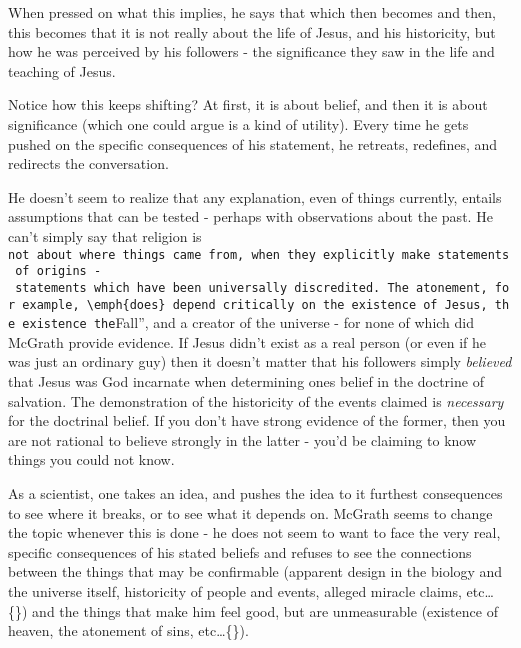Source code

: \documentclass{tufte-book}
\begin{document}

When pressed on what this implies, he says that  which then becomes
 and then, this becomes that it is not really about the life of Jesus,
and his historicity, but how he was perceived by his followers - the
significance they saw in the life and teaching of Jesus.

Notice how this keeps shifting? At first, it is about belief, and then
it is about significance (which one could argue is a kind of utility).
Every time he gets pushed on the specific consequences of his statement,
he retreats, redefines, and redirects the conversation.

He doesn't seem to realize that any explanation, even of things
currently, entails assumptions that can be tested - perhaps with
observations about the past. He can't simply say that religion is
\texttt{not\ about\ where\ things\ came\ from\textquotesingle{}\textquotesingle{},\ when\ they\ explicitly\ make\ statements\ of\ origins\ -\ statements\ which\ have\ been\ universally\ discredited.\ The\ atonement,\ for\ example,\ \textbackslash{}emph\{does\}\ depend\ critically\ on\ the\ existence\ of\ Jesus,\ the\ existence\ the}Fall'',
and a creator of the universe - for none of which did McGrath provide
evidence. If Jesus didn't exist as a real person (or even if he was just
an ordinary guy) then it doesn't matter that his followers simply
\emph{believed} that Jesus was God incarnate when determining ones
belief in the doctrine of salvation. The demonstration of the
historicity of the events claimed is \emph{necessary} for the doctrinal
belief. If you don't have strong evidence of the former, then you are
not rational to believe strongly in the latter - you'd be claiming to
know things you could not know.

As a scientist, one takes an idea, and pushes the idea to it furthest
consequences to see where it breaks, or to see what it depends on.
McGrath seems to change the topic whenever this is done - he does not
seem to want to face the very real, specific consequences of his stated
beliefs and refuses to see the connections between the things that may
be confirmable (apparent design in the biology and the universe itself,
historicity of people and events, alleged miracle claims, etc\ldots\{\})
and the things that make him feel good, but are unmeasurable (existence
of heaven, the atonement of sins, etc\ldots\{\}).
\end{document}
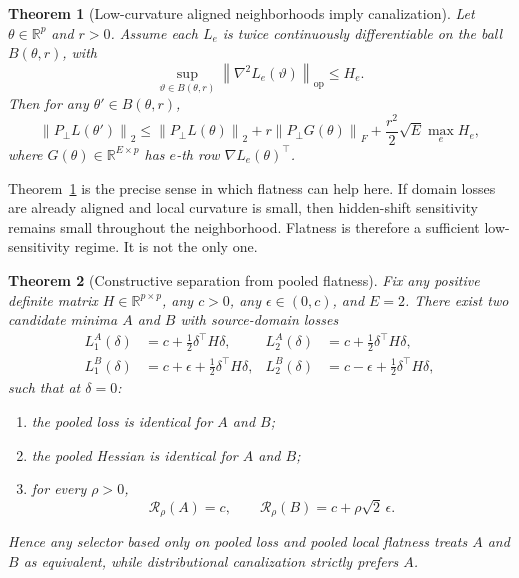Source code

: \documentclass{article}
\newtheorem{theorem}{Theorem}[section]
\theoremstyle{definition}
\newcommand{\RR}{\mathbb{R}}
\newcommand{\norm}[1]{\left\lVert #1 \right\rVert}
\begin{document}
\begin{theorem}[Low-curvature aligned neighborhoods imply canalization]
\label{thm:flatness_corollary}
Let \(\theta\in\RR^p\) and \(r>0\). Assume each \(L_e\) is twice continuously differentiable on the ball \(B(\theta,r)\), with
\[
\sup_{\vartheta \in B(\theta,r)} \norm{\nabla^2 L_e(\vartheta)}_{\mathrm{op}} \le H_e.
\]
Then for any \(\theta' \in B(\theta,r)\),
\begin{equation}
\norm{P_\perp L(\theta')}_2
\le
\norm{P_\perp L(\theta)}_2
+ r \norm{P_\perp G(\theta)}_F
+ \frac{r^2}{2}\sqrt{E}\max_{e} H_e,
\label{eq:flatness_bound}
\end{equation}
where \(G(\theta)\in\RR^{E\times p}\) has \(e\)-th row \(\nabla L_e(\theta)^\top\).
\end{theorem}

Theorem~\ref{thm:flatness_corollary} is the precise sense in which flatness can help here. If domain losses are already aligned and local curvature is small, then hidden-shift sensitivity remains small throughout the neighborhood. Flatness is therefore a sufficient low-sensitivity regime. It is not the only one.

\begin{theorem}[Constructive separation from pooled flatness]
\label{thm:separation}
Fix any positive definite matrix \(H\in\RR^{p\times p}\), any \(c>0\), any \(\epsilon \in (0,c)\), and \(E=2\). There exist two candidate minima \(A\) and \(B\) with source-domain losses
\begin{align}
L_1^{A}(\delta)&=c+\frac{1}{2}\delta^\top H \delta, &
L_2^{A}(\delta)&=c+\frac{1}{2}\delta^\top H \delta, \nonumber\\
L_1^{B}(\delta)&=c+\epsilon+\frac{1}{2}\delta^\top H \delta, &
L_2^{B}(\delta)&=c-\epsilon+\frac{1}{2}\delta^\top H \delta,
\label{eq:separation_losses}
\end{align}
such that at \(\delta=0\):
\begin{enumerate}[leftmargin=1.3em]
    \item the pooled loss is identical for \(A\) and \(B\);
    \item the pooled Hessian is identical for \(A\) and \(B\);
    \item for every \(\rho>0\),
    \[
    \mathcal R_\rho(A)=c,
    \qquad
    \mathcal R_\rho(B)=c+\rho\sqrt{2}\,\epsilon.
    \]
\end{enumerate}
Hence any selector based only on pooled loss and pooled local flatness treats \(A\) and \(B\) as equivalent, while distributional canalization strictly prefers \(A\).
\end{theorem}
\end{document}
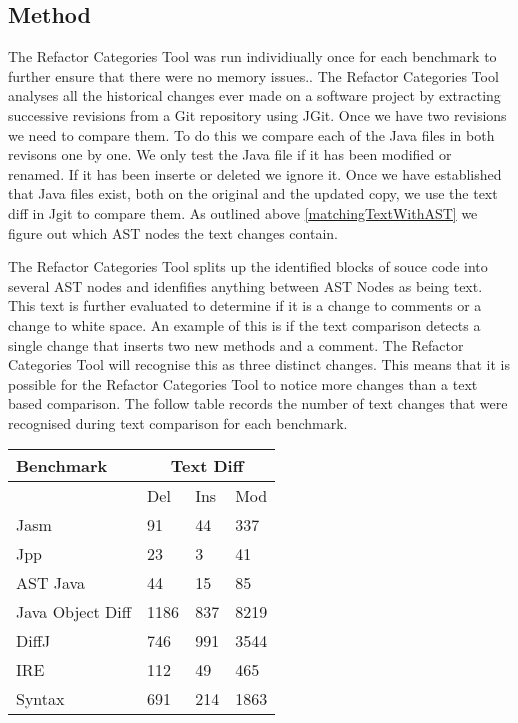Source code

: \subsection{Method}
The Refactor Categories Tool was run individiually once for each benchmark to further ensure that there were no memory issues..  The Refactor Categories Tool analyses all the historical changes ever made on a software project by extracting successive revisions from a Git repository using JGit.  Once we have two revisions we need to compare them.  To do this we compare each of the Java files in both revisons one by one. We only test the Java file if it has been modified or renamed.  If it has been inserte or deleted we ignore it. Once we have established that Java files exist, both on the original and the updated copy, we use the text diff in Jgit to compare them. As outlined above \ref{matchingTextWithAST} we figure out which AST nodes the text changes contain. 

The Refactor Categories Tool splits up the identified blocks of souce code into several AST nodes and idenfifies anything between AST Nodes as being text. This text is further evaluated to determine if it is a change to comments or a change to white space. An example of this is if the text comparison detects a single change that inserts two new methods and a comment.  The Refactor Categories Tool will recognise this as three distinct changes. This means that it is possible for the Refactor Categories Tool to notice more changes than a text based comparison. The follow table records the number of text changes that were recognised during text comparison for each benchmark.

\begin{table}[H]
    \begin{tabular}{l|lll}
    Benchmark        & \multicolumn{3}{|c}{Text Diff} \\ \hline
    ~                & Del            & Ins & Mod  \\ \hline
    Jasm             & 91             & 44  & 337  \\
    Jpp              & 23             & 3   & 41   \\
    AST Java         & 44             & 15  & 85   \\
    Java Object Diff & 1186           & 837 & 8219 \\
    DiffJ            & 746            & 991 & 3544 \\
    IRE              & 112            & 49  & 465  \\
    Syntax           & 691            & 214 & 1863 \\
    \end{tabular}
\end{table}



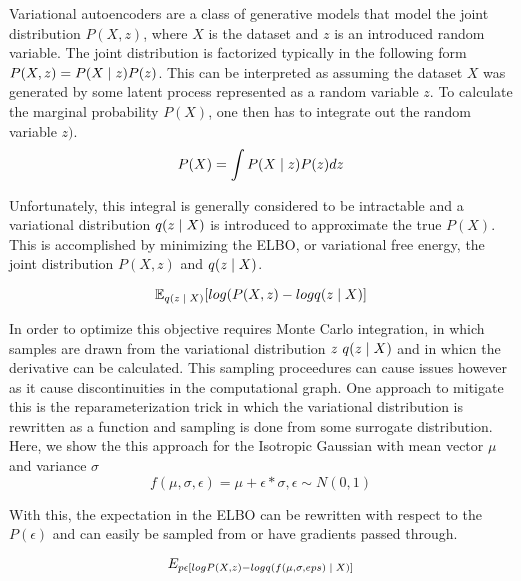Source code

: Variational autoencoders are a class of generative models that model the joint distribution $P(X, z)$, where $X$ is the dataset and $z$ is an introduced random variable. The joint distribution is factorized typically in the following form $P(X, z) = P(X\; | \;{z})P(z)$. This can be interpreted as assuming the dataset $X$ was generated by some latent process represented as a random variable $z$. To calculate the marginal probability $P(X)$, one then has to integrate out the random variable $z)$.
\begin{equation}
	P(X) = \int P(X \; | \;{z}) P(z) dz
\end{equation}

Unfortunately, this integral is generally considered to be intractable and a variational distribution $q(z \; | \;{X})$ is introduced to approximate the true $P(X)$. This is accomplished by minimizing the \ac{ELBO}, or variational free energy, the joint distribution $P(X, z)$ and $q(z \; | \;{X})$. 

\begin{equation}
	\operatorname{\mathbb{E}}_{q(z \; | \;{X})} [ log(P(X, z) - log q(z \; | \;{X})] 
\end{equation}


In order to optimize this objective requires Monte Carlo integration, in which samples are drawn from the variational distribution $z ~ q(z \; | \;{X})$ and in whicn the derivative can be calculated. This sampling proceedures can cause issues however as it cause discontinuities in the computational graph. One approach to mitigate this is the reparameterization trick \cite{kingma2014autoencodingVB,rezende2014stochasticBackprop} in which the variational distribution  is rewritten as a function and sampling is done from some surrogate distribution. Here, we show the this approach for the Isotropic Gaussian with mean vector $\mu$ and variance $\sigma$
\begin{equation}
	f(\mu, \sigma, \epsilon) = \mu + \epsilon * \sigma, \epsilon \sim N(0, 1)
\end{equation}

With this, the expectation in the \ac{ELBO} can be rewritten with respect to the $P(\epsilon)$ and can easily be sampled from or have gradients passed through.

\begin{equation}
	E_{p{\epsilon} [ log P(X, z) - log q( f(\mu, \sigma, eps) \; | \;{X})]}
\end{equation}

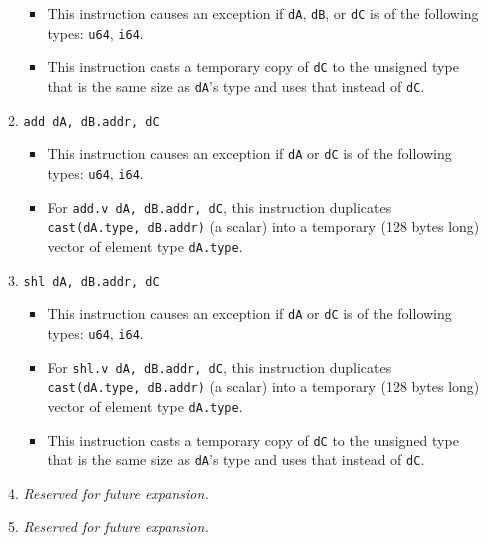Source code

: \documentclass{article}
\begin{document}
\begin{itemize}
\begin{enumerate}
\begin{itemize}
				\item This instruction causes an exception if \texttt{dA},
				\texttt{dB}, or \texttt{dC} is of the following types:
				\texttt{u64}, \texttt{i64}.

				\item This instruction casts a temporary copy of
				\texttt{dC} to the unsigned type that is the same size as
				\texttt{dA}'s type and uses that instead of \texttt{dC}.
				\end{itemize}

			\item \texttt{add dA, dB.addr, dC}
				\begin{itemize}
				\item This instruction causes an exception if \texttt{dA}
				or \texttt{dC} is of the following types: \texttt{u64},
				\texttt{i64}.

				\item For \texttt{add.v dA, dB.addr, dC}, this instruction
				duplicates \texttt{cast(dA.type, dB.addr)} (a scalar) into
				a temporary (128 bytes long) vector of element type
				\texttt{dA.type}.
				\end{itemize}
			\item \texttt{shl dA, dB.addr, dC}
				\begin{itemize}
				\item This instruction causes an exception if \texttt{dA}
				or \texttt{dC} is of the following types: \texttt{u64},
				\texttt{i64}.

				\item For \texttt{shl.v dA, dB.addr, dC}, this instruction
				duplicates \texttt{cast(dA.type, dB.addr)} (a scalar) into
				a temporary (128 bytes long) vector of element type
				\texttt{dA.type}.

				\item This instruction casts a temporary copy of
				\texttt{dC} to the unsigned type that is the same size as
				\texttt{dA}'s type and uses that instead of \texttt{dC}.
				\end{itemize}
			\item \textit{Reserved for future expansion.}
			\item \textit{Reserved for future expansion.}
			\end{enumerate}
		\end{itemize}
		\newpage
\end{document}
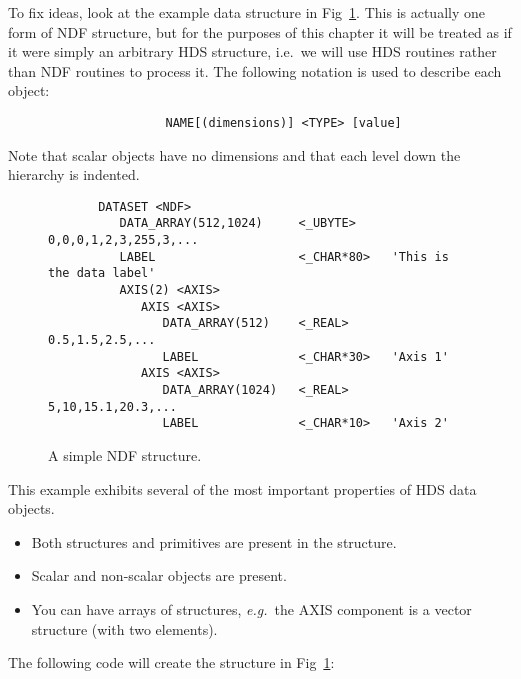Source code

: To fix ideas, look at the example data structure in Fig~\ref{F_exndf}.
This is actually one form of NDF structure, but for the purposes of this chapter
it will be treated as if it were simply an arbitrary HDS structure, i.e.\ we
will use HDS routines rather than NDF routines to process it.
The following notation is used to describe each object:

\begin{small}
\begin{verbatim}
                      NAME[(dimensions)] <TYPE> [value]
\end{verbatim}
\end{small}


Note that scalar objects have no dimensions and that each level down the
hierarchy is indented.

\begin{figure}[htb]

\begin{small}
\begin{verbatim}
       DATASET <NDF>
          DATA_ARRAY(512,1024)     <_UBYTE>     0,0,0,1,2,3,255,3,...
          LABEL                    <_CHAR*80>   'This is the data label'
          AXIS(2) <AXIS>
             AXIS <AXIS>
                DATA_ARRAY(512)    <_REAL>      0.5,1.5,2.5,...
                LABEL              <_CHAR*30>   'Axis 1'
             AXIS <AXIS>
                DATA_ARRAY(1024)   <_REAL>      5,10,15.1,20.3,...
                LABEL              <_CHAR*10>   'Axis 2'
\end{verbatim}
\end{small}

\caption{A simple NDF structure.}
\label{F_exndf}
\end{figure}

This example exhibits several of the most important properties of HDS data
objects.

\begin{itemize}
\item Both structures and primitives are present in the structure.
\item Scalar and non-scalar objects are present.
\item You can have arrays of structures, {\em e.g.}\, the AXIS component is a
 vector structure (with two elements).
\end{itemize}

The following code will create the structure in Fig~\ref{F_exndf}:

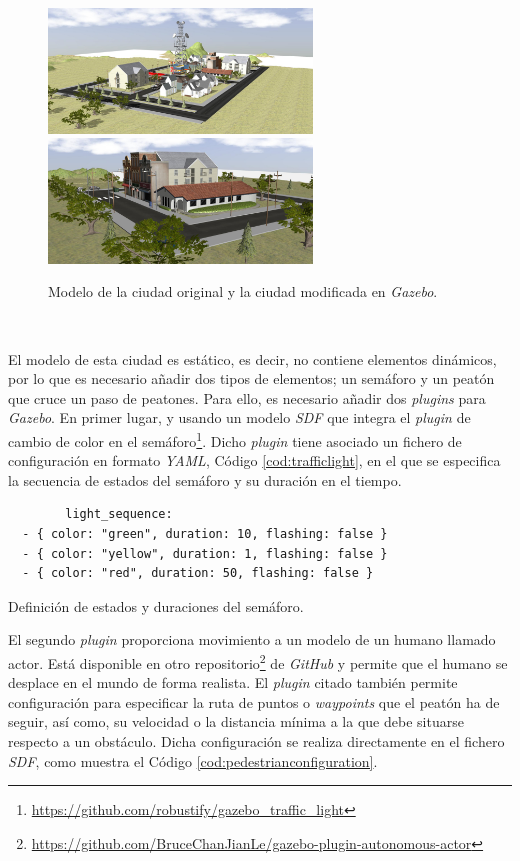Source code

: \begin{figure} [h!]
	\begin{center}
		\includegraphics[width=7cm]{figs/city2}\hspace{1cm}\includegraphics[width=7cm]{figs/smallcity}
	\end{center}
	\caption{Modelo de la ciudad original y la ciudad modificada en \textit{Gazebo}.}
	\label{fig:cityversus}
\end{figure}\

El modelo de esta ciudad es estático, es decir, no contiene elementos dinámicos, por lo que es necesario añadir dos tipos de elementos; un semáforo y un peatón que cruce un paso de peatones. Para ello, es necesario añadir dos \textit{plugins} para \textit{Gazebo}. En primer lugar, y usando un modelo \textit{SDF} que integra el \textit{plugin} de cambio de color en el semáforo\footnote{\url{https://github.com/robustify/gazebo_traffic_light}}. Dicho \textit{plugin} tiene asociado un fichero de configuración en formato \textit{YAML}, Código \ref{cod:trafficlight}, en el que se especifica la secuencia de estados del semáforo y su duración en el tiempo.\\

\begin{code}[h]
	\begin{lstlisting}
		light_sequence:
  - { color: "green", duration: 10, flashing: false }
  - { color: "yellow", duration: 1, flashing: false }
  - { color: "red", duration: 50, flashing: false }
	\end{lstlisting}
	\caption[Definición de estados y duraciones del semáforo.]{Definición de estados y duraciones del semáforo.}
	\label{cod:trafficlight}
\end{code}

El segundo \textit{plugin} proporciona movimiento a un modelo de un humano llamado actor. Está disponible en otro repositorio\footnote{\url{https://github.com/BruceChanJianLe/gazebo-plugin-autonomous-actor}} de \textit{GitHub} y permite que el humano se desplace en el mundo de forma realista. El \textit{plugin} citado también permite configuración para especificar la ruta de puntos o \textit{waypoints} que el peatón ha de seguir, así como, su velocidad o la distancia mínima a la que debe situarse respecto a un obstáculo. Dicha configuración se realiza directamente en el fichero \textit{SDF}, como muestra el Código \ref{cod:pedestrianconfiguration}.\\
------------------------------------------------------------------------
# About this exercise:
Stop at the line containing "and then, this" and include it. Everything from the first line of the material up to there is to be repeated exactly, leaving out pictures.

# Exercise output:
Source code

: \documentclass{tufte-book}
\begin{document}

When pressed on what this implies, he says that  which then becomes
 and then, this becomes that it is not really about the life of Jesus,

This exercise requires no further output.